Alors que la position  intéressée de la Ligue Arabe contre Kadhafi a été saluée en Occident, peu d’attention a été accordée à l’opposition unanime de l’Union Africaine à la guerre contre le dirigeant Libyen. Kadhafi a investi une grande quantité de ses revenus pétroliers dans la construction d’infrastructures et dans le développement de l’Afrique sub-saharienne. Les puissances occidentales qui vont le renverser continueront à acheter du pétrole libyen comme avant. La grande différence pourrait être que les nouveaux dirigeants, mis en place par l’Europe, suivront l’exemple des émirs de la Ligue Arabe en transférant leurs revenus pétroliers d’Afrique vers la bourse de Londres et les marchands d’armes européens.

Vraie Raison N° 3: Parce que Sarkozy a suivi le conseil de BHL
Le 4 mars, le dandy littéraire Français Bernard-Henri Lévy a rencontré en privé avec Moustapha Abdeljalil, un ancien ministre de la justice qui a retourné sa veste pour devenir le dirigeant du « Conseil National de Transition » (CNT) des rebelles. Le soir même, BHL appelait Sarkozy sur son téléphone portable et obtenu qu’il accepte de recevoir des chefs du CNT. La rencontre s’est tenue le 10 mars au palais de l’Elysée à paris. Comme l’a relaté le spécialiste des relations internationales du Figaro Renaud Girard, Sarkozy a alors annoncé à des Libyens ravis le plan qu’il avait concocté avec Bernard-Henri Lévy : reconnaissance du CNT comme seul représentant légitime de la Libye, nomination d’un ambassadeur de France à Benghazi, frappes de précision sur des aérodromes militaires libyens ; avec la bénédiction (qu’il avait déjà obtenue) de la Ligue Arabe. Le ministre Français des affaires étrangères Alain Juppé avait été stupéfait d’apprendre après les media cette évolution spectaculaire de la diplomatie française.
Kadhafi a expliqué en long et en large après le début du soulèvement  qu’on ne pouvait pas lui demander de démissionner parce qu’il n’avait aucune fonction officielle. Il n’était, avait-il insisté, qu’un « guide » vers qui le peuple libyen pouvait se tourner pour des conseils sur des questions délicates.
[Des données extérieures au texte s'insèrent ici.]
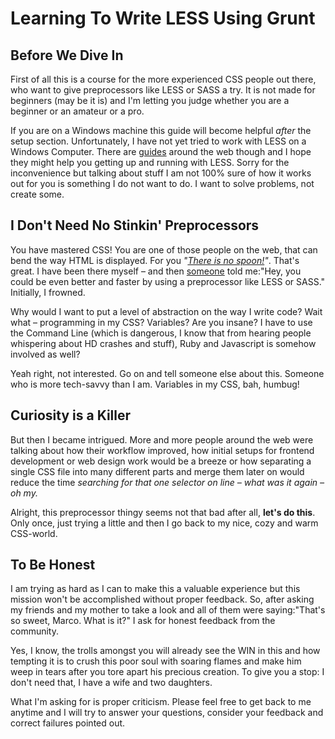 # Learning To Write LESS Using Grunt

## Before We Dive In

First of all this is a course for the more experienced CSS people out there, who want to give preprocessors like LESS or SASS a try. It is not made for beginners (may be it is) and I'm letting you judge whether you are a beginner or an amateur or a pro.

If you are on a Windows machine this guide will become helpful *after* the setup section. Unfortunately, I have not yet tried to work with LESS on a Windows Computer. There are [guides](https://www.youtube.com/watch?v=te5i_CIC9Po) around the web though and I hope they might help you getting up and running with LESS. Sorry for the inconvenience but talking about stuff I am not 100% sure of how it works out for you is something I do not want to do. I want to solve problems, not create some.

## I Don't Need No Stinkin' Preprocessors

You have mastered CSS! You are one of those people on the web, that can bend the way HTML is displayed. For you *"[There is no spoon!](https://www.youtube.com/watch?v=dzm8kTIj_0M)"*. That's great. I have been there myself – and then [someone](https://github.com/ephread) told me:"Hey, you could be even better and faster by using a preprocessor like LESS or SASS." Initially, I frowned.

Why would I want to put a level of abstraction on the way I write code? Wait what – programming in my CSS? Variables? Are you insane? I have to use the Command Line (which is dangerous, I know that from hearing people whispering about HD crashes and stuff), Ruby and Javascript is somehow involved as well?

Yeah right, not interested. Go on and tell someone else about this. Someone who is more tech-savvy than I am. Variables in my CSS, bah, humbug!

## Curiosity is a Killer

But then I became intrigued. More and more people around the web were talking about how their workflow improved, how initial setups for frontend development or web design work would be a breeze or how separating a single CSS file into many different parts and merge them later on would reduce the time *searching for that one selector on line – what was it again – oh my.*

Alright, this preprocessor thingy seems not that bad after all, **let's do this**. Only once, just trying a little and then I go back to my nice, cozy and warm CSS-world.

## To Be Honest

I am trying as hard as I can to make this a valuable experience but this mission won't be accomplished without proper feedback. So, after asking my friends and my mother to take a look and all of them were saying:"That's so sweet, Marco. What is it?" I ask for honest feedback from the community.

Yes, I know, the trolls amongst you will already see the WIN in this and how tempting it is to crush this poor soul with soaring flames and make him weep in tears after you tore apart his precious creation. To give you a stop: I don't need that, I have a wife and two daughters.

What I'm asking for is proper criticism. Please feel free to get back to me anytime and I will try to answer your questions, consider your feedback and correct failures pointed out.
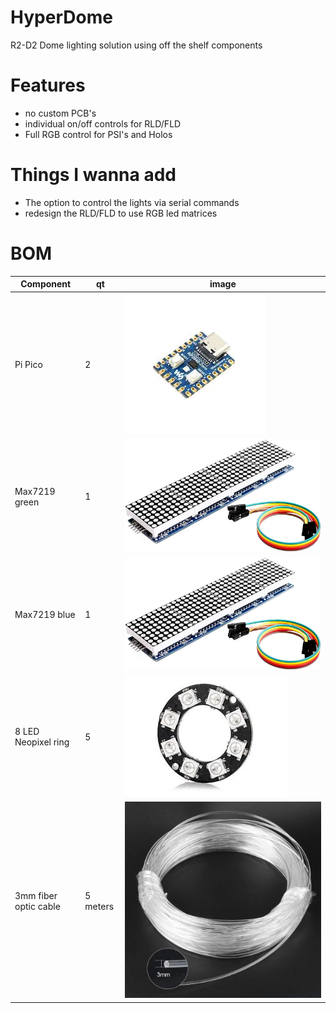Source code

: # HyperDome
R2-D2 Dome lighting solution using off the shelf components

# Features
- no custom PCB's
- individual on/off controls for RLD/FLD
- Full RGB control for PSI's and Holos

# Things I wanna add
- The option to control the lights via serial commands
- redesign the RLD/FLD to use RGB led matrices

# BOM

| Component | qt | image | 
| --------- | -- | ----- | 
| Pi Pico   | 2  | ![pi pico zero](https://raw.githubusercontent.com/gbit-is/hyperdome/refs/heads/main/misc/pi_pico.jpeg) |
| Max7219 green | 1 | ![max7219](https://raw.githubusercontent.com/gbit-is/hyperdome/refs/heads/main/misc/max7219.jpg) |
| Max7219 blue | 1 | ![max7219](https://raw.githubusercontent.com/gbit-is/hyperdome/refs/heads/main/misc/max7219.jpg) |
| 8 LED Neopixel ring | 5 | ![neopixel_ring](https://raw.githubusercontent.com/gbit-is/hyperdome/refs/heads/main/misc/neopixel_ring.jpeg) |
| 3mm fiber optic cable | 5 meters | ![fiber_cable](https://raw.githubusercontent.com/gbit-is/hyperdome/refs/heads/main/misc/fiber_cable.webp) |

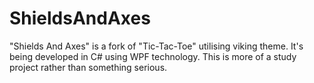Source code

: # ShieldsAndAxes
"Shields And Axes" is a fork of "Tic-Tac-Toe" utilising viking theme. It's being developed in C# using WPF technology.
This is more of a study project rather than something serious.
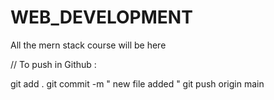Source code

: # WEB_DEVELOPMENT
All the mern stack course will be here


// To push in Github :

git add .
git commit -m " new file added "
git push origin main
Il s’avère que les Français aussi ont un guide spirituel non officiel : Bernard Henri Lévy. Tandis que Kadhafi porte des costumes colorés et réside sous une tente, BHL porte des chemises blanches impeccables ouvertes sur un torse viril et passe le temps à Saint Germain des Prés, un quartier de Paris.
Aucun des deux n’a été élu. Les deux exercent leur pouvoir par des voies mystérieuses.
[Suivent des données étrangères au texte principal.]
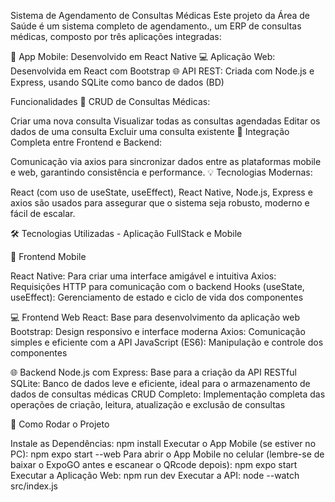 Sistema de Agendamento de Consultas Médicas
Este projeto da Área de Saúde é um sistema completo de agendamento., um ERP de consultas médicas, composto por três aplicações integradas:

📱 App Mobile: Desenvolvido em React Native
💻 Aplicação Web: Desenvolvida em React com Bootstrap
🌐 API REST: Criada com Node.js e Express, usando SQLite como banco de dados (BD)


Funcionalidades
📅 CRUD de Consultas Médicas:

Criar uma nova consulta
Visualizar todas as consultas agendadas
Editar os dados de uma consulta
Excluir uma consulta existente
🔗 Integração Completa entre Frontend e Backend:

Comunicação via axios para sincronizar dados entre as plataformas mobile e web, garantindo consistência e performance.
💡 Tecnologias Modernas:

React (com uso de useState, useEffect), React Native, Node.js, Express e axios são usados para assegurar que o sistema seja robusto, moderno e fácil de escalar.

🛠️ Tecnologias Utilizadas  - Aplicação FullStack e Mobile

📱 Frontend Mobile

React Native: Para criar uma interface amigável e intuitiva
Axios: Requisições HTTP para comunicação com o backend
Hooks (useState, useEffect): Gerenciamento de estado e ciclo de vida dos componentes

💻 Frontend Web
React: Base para desenvolvimento da aplicação web
Bootstrap: Design responsivo e interface moderna
Axios: Comunicação simples e eficiente com a API
JavaScript (ES6): Manipulação e controle dos componentes

🌐 Backend
Node.js com Express: Base para a criação da API RESTful
SQLite: Banco de dados leve e eficiente, ideal para o armazenamento de dados de consultas médicas
CRUD Completo: Implementação completa das operações de criação, leitura, atualização e exclusão de consultas

🚀 Como Rodar o Projeto

Instale as Dependências:
npm install
Executar o App Mobile (se estiver no PC):
npm expo start --web
Para abrir o App Mobile no celular (lembre-se de baixar o ExpoGO antes e escanear o QRcode depois):
npm expo start
Executar a Aplicação Web:
npm run dev
Executar a API:
node --watch src/index.js

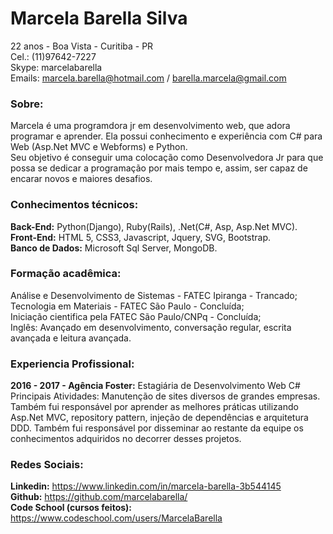 # Marcela Barella Silva
22 anos - Boa Vista - Curitiba - PR</br>
Cel.: (11)97642-7227</br>
Skype: marcelabarella</br>
Emails: marcela.barella@hotmail.com / barella.marcela@gmail.com</br>

### Sobre:
Marcela é uma programdora jr em desenvolvimento web, que adora programar e aprender. 
Ela possui conhecimento e experiência com C# para Web (Asp.Net MVC e Webforms) e Python.</br>
Seu objetivo é conseguir uma colocação como Desenvolvedora Jr para que possa se dedicar a programação por mais tempo e, assim, ser capaz de encarar novos e maiores desafios.

### Conhecimentos técnicos:
**Back-End:** Python(Django), Ruby(Rails), .Net(C#, Asp, Asp.Net MVC).</br>
**Front-End:** HTML 5, CSS3, Javascript, Jquery, SVG, Bootstrap.</br>
**Banco de Dados:** Microsoft Sql Server, MongoDB.</br>

### Formação acadêmica:
Análise e Desenvolvimento de Sistemas - FATEC Ipiranga - Trancado;</br>
Tecnologia em Materiais - FATEC São Paulo - Concluída;</br>
Iniciação cientifica pela FATEC São Paulo/CNPq - Concluída;</br>
Inglês: Avançado em desenvolvimento, conversação regular, escrita avançada e leitura avançada.</br> 

### Experiencia Profissional:
**2016 - 2017 - Agência Foster:** Estagiária de Desenvolvimento Web C#</br>
Principais Atividades: Manutenção de sites diversos de grandes empresas. Também fui responsável por aprender as melhores práticas utilizando Asp.Net MVC, repository pattern, injeção de dependências e arquitetura DDD. Também fui responsável por disseminar ao restante da equipe os conhecimentos adquiridos no decorrer desses projetos.</br>

### Redes Sociais:
**Linkedin:** https://www.linkedin.com/in/marcela-barella-3b544145</br>
**Github:** https://github.com/marcelabarella/</br>
**Code School (cursos feitos):** https://www.codeschool.com/users/MarcelaBarella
Dans le monde anglo-saxon, Bernard-Henri Lévy est considéré comme un personnage comique, assez comme Kadhafi. Sa « philosophie » a à peu près autant d’adeptes que le Livre vert du guide Libyen. Mais BHL a aussi de l’argent, beaucoup ; et il a de nombreux amis encore plus riches. Il exerce une influence énorme dans le monde médiatique français ; il invite des journalistes, des écrivains, des gens du spectacle dans son coin de paradis à Marrakech, il siège au conseil d’administration de deux quotidiens de « centre gauche », Libération et le Monde. Il écrit régulièrement dans toutes les publications grand public quand il le veut, il apparaît sur toutes les chaînes de télévision quand il le choisit. Il est souvent détesté par les Français ordinaires. Mais ils n’ont aucun espoir d’en être débarrassé par une résolution de l’ONU.